Brief: Where the records below reach the line containing "g_1N = g_2N$.", start transcribing, and end with the line containing "Therefore $G/N \cong \varphi(G)$.", exactly and with nothing else added.

Segment Start: Dataset

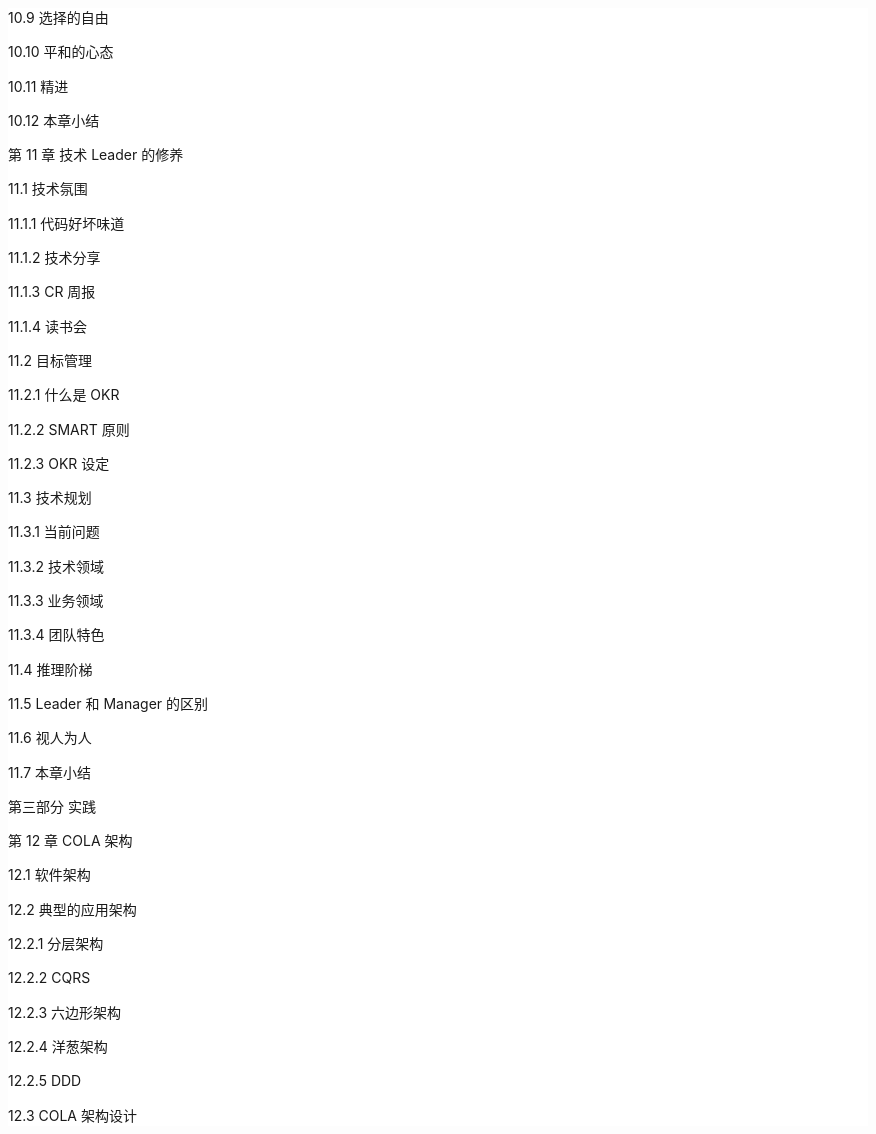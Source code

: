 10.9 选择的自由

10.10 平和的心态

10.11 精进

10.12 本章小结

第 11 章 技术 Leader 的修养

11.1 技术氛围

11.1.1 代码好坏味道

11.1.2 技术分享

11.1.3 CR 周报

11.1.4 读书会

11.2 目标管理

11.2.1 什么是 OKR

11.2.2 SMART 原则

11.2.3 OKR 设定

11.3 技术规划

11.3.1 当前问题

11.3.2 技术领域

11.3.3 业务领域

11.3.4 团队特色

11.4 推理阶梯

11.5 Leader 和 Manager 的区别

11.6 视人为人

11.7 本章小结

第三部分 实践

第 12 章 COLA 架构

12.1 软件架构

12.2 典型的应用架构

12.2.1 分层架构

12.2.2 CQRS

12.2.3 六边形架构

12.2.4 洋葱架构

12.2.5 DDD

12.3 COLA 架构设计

Segment End: Dataset
Segment Start: Dataset

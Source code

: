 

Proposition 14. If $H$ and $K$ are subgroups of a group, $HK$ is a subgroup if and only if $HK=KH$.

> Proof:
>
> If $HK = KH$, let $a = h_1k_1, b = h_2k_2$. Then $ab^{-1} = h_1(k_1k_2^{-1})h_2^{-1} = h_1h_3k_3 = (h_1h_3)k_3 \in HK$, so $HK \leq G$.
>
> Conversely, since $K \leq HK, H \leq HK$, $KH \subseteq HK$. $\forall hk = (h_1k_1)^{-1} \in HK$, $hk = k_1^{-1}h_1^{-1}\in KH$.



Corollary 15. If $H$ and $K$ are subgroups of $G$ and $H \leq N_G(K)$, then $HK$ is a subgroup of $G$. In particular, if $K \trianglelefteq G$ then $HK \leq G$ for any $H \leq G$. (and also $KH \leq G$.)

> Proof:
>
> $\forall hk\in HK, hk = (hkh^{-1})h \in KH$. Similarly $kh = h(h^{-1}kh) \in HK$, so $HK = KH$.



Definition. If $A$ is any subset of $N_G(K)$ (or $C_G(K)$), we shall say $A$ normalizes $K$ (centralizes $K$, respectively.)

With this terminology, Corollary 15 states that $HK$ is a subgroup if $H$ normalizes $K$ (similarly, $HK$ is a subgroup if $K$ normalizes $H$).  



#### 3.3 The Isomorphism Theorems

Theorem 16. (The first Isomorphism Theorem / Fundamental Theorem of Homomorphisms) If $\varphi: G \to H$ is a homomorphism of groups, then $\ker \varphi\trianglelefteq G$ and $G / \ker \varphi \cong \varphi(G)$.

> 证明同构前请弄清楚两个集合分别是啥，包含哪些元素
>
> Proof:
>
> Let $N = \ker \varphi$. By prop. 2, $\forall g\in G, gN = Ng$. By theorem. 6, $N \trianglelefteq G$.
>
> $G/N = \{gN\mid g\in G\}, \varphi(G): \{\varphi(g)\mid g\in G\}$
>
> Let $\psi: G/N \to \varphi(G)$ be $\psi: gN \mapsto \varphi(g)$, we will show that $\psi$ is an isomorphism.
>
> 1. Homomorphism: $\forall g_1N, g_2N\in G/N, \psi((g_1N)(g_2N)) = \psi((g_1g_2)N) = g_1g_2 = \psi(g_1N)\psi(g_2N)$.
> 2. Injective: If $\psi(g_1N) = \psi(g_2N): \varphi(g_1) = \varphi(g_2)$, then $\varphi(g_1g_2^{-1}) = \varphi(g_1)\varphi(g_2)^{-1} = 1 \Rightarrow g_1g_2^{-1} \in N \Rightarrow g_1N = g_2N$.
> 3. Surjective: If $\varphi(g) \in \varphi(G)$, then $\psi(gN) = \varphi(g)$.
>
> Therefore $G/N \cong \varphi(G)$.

Segment End: Dataset

Solution for this exercise:
> 2. Injective: If $\psi(g_1N) = \psi(g_2N): \varphi(g_1) = \varphi(g_2)$, then $\varphi(g_1g_2^{-1}) = \varphi(g_1)\varphi(g_2)^{-1} = 1 \Rightarrow g_1g_2^{-1} \in N \Rightarrow g_1N = g_2N$.
> 3. Surjective: If $\varphi(g) \in \varphi(G)$, then $\psi(gN) = \varphi(g)$.
>
> Therefore $G/N \cong \varphi(G)$.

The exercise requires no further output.